Bayesian Compressive Sensing for Sparse PC Regression

This example (ex_bcs.py) demonstrates how to use Bayesian Compressive Sensing (BCS) to construct a sparse polynomial chaos (PC) surrogate model. BCS automatically identifies the most relevant basis terms, yielding a compact representation of the target function.

Source: ex_bcs.py

Setup

The example creates synthetic 2-d data from a test function with added noise:

N = 144          # number of samples
dim = 2          # input dimensionality
order = 5        # maximum polynomial order
datastd = 0.01   # noise standard deviation

true_model = fcb.prodabs   # target function |x1*x2|

domain = np.ones((dim, 2)) * np.array([-1., 1.])
x = scale01ToDom(np.random.rand(N, dim), domain)
y = true_model(x) + datastd * np.random.randn(N)

Build the PC Basis

A full-tensor multiindex of order 5 in 2 dimensions is created (21 terms). The PC basis matrix Amat is then evaluated at the sample points:

mindex = get_mi(order, dim)         # 21-term multiindex
pcrv = PCRV(1, dim, 'LU', mi=mindex)
Amat = pcrv.evalBases(x, 0)        # (144, 21) design matrix

BCS Fit

BCS is run with tolerance eta=1e-11 to select the most relevant basis terms. The smaller eta is, the more terms BCS retains:

lreg = bcs(eta=1.e-11)
lreg.fita(Amat, y)

After fitting, lreg.used contains the indices of the surviving basis terms and lreg.cf holds their coefficients. For the prodabs function the dominant terms are the even-powered ones (0,0), (2,0), (0,2), (2,2), (4,0), (0,4), which matches the symmetry of \(|x_1 x_2|\).

Sensitivity Analysis

Total and joint Sobol sensitivities are computed analytically from the sparse PC coefficients:

pcrv.setMiCfs([mindex[lreg.used, :]], [lreg.cf])
mainsens = pcrv.computeTotSens()
jointsens = pcrv.computeJointSens()
plot_jsens(mainsens[0], jointsens[0])

The resulting sensitivity pie chart shows that both inputs contribute roughly equally (~57 % and ~56 %), with a non-trivial joint sensitivity (~14 %) reflecting the \(|x_1 x_2|\) coupling.

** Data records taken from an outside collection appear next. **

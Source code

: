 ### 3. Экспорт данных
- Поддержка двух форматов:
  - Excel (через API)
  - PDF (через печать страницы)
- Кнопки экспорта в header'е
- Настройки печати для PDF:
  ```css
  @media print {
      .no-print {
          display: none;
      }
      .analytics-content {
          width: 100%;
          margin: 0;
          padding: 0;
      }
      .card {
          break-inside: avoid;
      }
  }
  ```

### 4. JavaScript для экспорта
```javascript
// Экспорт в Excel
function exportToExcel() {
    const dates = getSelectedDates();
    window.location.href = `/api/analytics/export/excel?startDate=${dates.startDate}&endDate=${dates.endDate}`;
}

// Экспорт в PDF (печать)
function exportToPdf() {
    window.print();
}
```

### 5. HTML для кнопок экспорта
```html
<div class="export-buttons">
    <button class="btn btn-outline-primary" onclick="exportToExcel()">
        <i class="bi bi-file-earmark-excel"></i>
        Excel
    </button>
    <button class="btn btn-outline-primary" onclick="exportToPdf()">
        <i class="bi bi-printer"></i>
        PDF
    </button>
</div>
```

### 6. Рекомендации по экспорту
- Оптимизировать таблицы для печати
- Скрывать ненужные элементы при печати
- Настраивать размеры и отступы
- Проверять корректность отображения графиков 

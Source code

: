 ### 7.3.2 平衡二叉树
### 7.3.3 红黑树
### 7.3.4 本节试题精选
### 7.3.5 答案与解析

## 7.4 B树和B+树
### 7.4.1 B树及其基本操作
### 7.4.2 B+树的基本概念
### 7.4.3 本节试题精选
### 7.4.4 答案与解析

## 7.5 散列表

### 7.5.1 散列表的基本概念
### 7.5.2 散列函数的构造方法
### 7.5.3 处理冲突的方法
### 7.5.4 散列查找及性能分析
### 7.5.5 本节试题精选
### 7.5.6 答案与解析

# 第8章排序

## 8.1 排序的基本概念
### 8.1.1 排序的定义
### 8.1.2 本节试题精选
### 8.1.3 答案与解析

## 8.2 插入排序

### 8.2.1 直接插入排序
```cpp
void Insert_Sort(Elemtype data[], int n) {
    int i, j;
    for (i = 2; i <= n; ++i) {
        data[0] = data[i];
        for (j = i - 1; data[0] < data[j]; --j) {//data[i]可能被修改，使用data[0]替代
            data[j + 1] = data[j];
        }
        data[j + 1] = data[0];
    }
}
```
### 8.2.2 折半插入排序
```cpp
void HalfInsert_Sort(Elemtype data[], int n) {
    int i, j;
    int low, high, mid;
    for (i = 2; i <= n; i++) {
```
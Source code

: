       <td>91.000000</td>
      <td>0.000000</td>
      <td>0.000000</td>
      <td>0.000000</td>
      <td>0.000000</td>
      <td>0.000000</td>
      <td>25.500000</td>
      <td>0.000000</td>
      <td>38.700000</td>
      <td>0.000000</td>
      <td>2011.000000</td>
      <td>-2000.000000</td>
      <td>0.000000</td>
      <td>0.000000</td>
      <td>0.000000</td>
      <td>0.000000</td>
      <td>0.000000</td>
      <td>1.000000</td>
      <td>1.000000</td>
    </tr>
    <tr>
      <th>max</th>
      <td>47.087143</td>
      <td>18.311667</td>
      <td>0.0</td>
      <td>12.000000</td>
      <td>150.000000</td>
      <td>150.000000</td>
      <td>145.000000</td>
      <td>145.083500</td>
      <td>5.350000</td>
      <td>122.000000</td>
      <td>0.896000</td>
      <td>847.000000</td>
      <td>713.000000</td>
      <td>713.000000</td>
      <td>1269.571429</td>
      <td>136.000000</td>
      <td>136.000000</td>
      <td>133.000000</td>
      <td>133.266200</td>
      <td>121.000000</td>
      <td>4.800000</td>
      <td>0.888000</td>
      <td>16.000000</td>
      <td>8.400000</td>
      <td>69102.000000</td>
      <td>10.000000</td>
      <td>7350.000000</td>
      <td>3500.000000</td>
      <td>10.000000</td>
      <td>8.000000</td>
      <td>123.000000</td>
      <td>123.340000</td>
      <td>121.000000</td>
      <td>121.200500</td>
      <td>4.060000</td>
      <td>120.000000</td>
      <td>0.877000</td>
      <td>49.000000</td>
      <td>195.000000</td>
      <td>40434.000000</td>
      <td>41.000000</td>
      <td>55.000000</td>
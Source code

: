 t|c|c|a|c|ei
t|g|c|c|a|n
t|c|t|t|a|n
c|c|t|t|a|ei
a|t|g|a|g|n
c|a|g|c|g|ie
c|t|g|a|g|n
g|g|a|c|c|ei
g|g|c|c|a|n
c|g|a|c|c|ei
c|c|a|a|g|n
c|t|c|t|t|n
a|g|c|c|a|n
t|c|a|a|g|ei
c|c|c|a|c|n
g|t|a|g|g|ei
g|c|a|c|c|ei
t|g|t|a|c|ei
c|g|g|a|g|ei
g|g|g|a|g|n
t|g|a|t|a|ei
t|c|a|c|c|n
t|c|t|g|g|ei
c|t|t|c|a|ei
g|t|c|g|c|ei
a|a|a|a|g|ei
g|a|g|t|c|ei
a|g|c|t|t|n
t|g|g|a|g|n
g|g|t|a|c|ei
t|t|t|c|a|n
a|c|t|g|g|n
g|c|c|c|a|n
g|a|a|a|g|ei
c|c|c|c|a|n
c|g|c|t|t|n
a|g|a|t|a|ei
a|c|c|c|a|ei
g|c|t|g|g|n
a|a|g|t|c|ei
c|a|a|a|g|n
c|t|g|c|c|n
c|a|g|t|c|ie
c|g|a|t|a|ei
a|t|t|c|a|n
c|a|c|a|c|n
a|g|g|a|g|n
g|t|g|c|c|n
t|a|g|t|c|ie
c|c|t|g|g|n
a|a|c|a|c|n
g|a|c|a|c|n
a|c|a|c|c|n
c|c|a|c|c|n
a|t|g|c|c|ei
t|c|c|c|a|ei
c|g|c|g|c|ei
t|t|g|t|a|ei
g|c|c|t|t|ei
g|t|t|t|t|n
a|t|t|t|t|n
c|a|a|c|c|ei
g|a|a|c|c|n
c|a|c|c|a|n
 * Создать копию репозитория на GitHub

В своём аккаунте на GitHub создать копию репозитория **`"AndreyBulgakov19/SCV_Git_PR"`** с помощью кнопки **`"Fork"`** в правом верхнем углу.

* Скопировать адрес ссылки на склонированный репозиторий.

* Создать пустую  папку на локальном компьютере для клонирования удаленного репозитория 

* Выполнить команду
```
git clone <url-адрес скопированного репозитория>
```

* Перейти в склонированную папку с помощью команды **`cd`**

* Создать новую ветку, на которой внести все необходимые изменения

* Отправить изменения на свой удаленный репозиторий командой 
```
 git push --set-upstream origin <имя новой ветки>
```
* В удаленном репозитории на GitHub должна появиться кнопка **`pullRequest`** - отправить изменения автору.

Sensitivity pie chart for BCS sparse PC surrogate

Parity Plot

A diagonal (parity) plot compares the true function values with the BCS surrogate predictions, including error bars from the predictive variance:

yy_pred, yy_pred_var, _ = lreg.predicta(Amat[:, lreg.used], msc=1)
plot_dm([y], [yy_pred],
        errorbars=[[np.sqrt(yy_pred_var), np.sqrt(yy_pred_var)]],
        labels=['Training'], colors=['b'],
        axes_labels=['Model', 'Poly'],
        figname='fitdiag.png')
Parity plot of BCS sparse PC fit

Points clustering tightly around the diagonal indicate a good fit.

Console Output

Typical console output (truncated) for the default settings:

Full multiindex basis:
[[0 0] [1 0] [0 1] ... [0 5]]

Indices of survived bases:
[ 0  3  5 12 10 14  1  4 18  7 20  9 13  8  2 11  6 15]

Reduced multiindex and corresponding coefficients
[0 0]  0.253
[2 0]  0.323
[0 2]  0.317
[2 2]  0.404
[4 0] -0.089
[0 4] -0.094
...

Main Sensitivities:   [0.575 0.560]
Joint Sensitivities:  [[0.    0.135]
                       [0.135 0.   ]]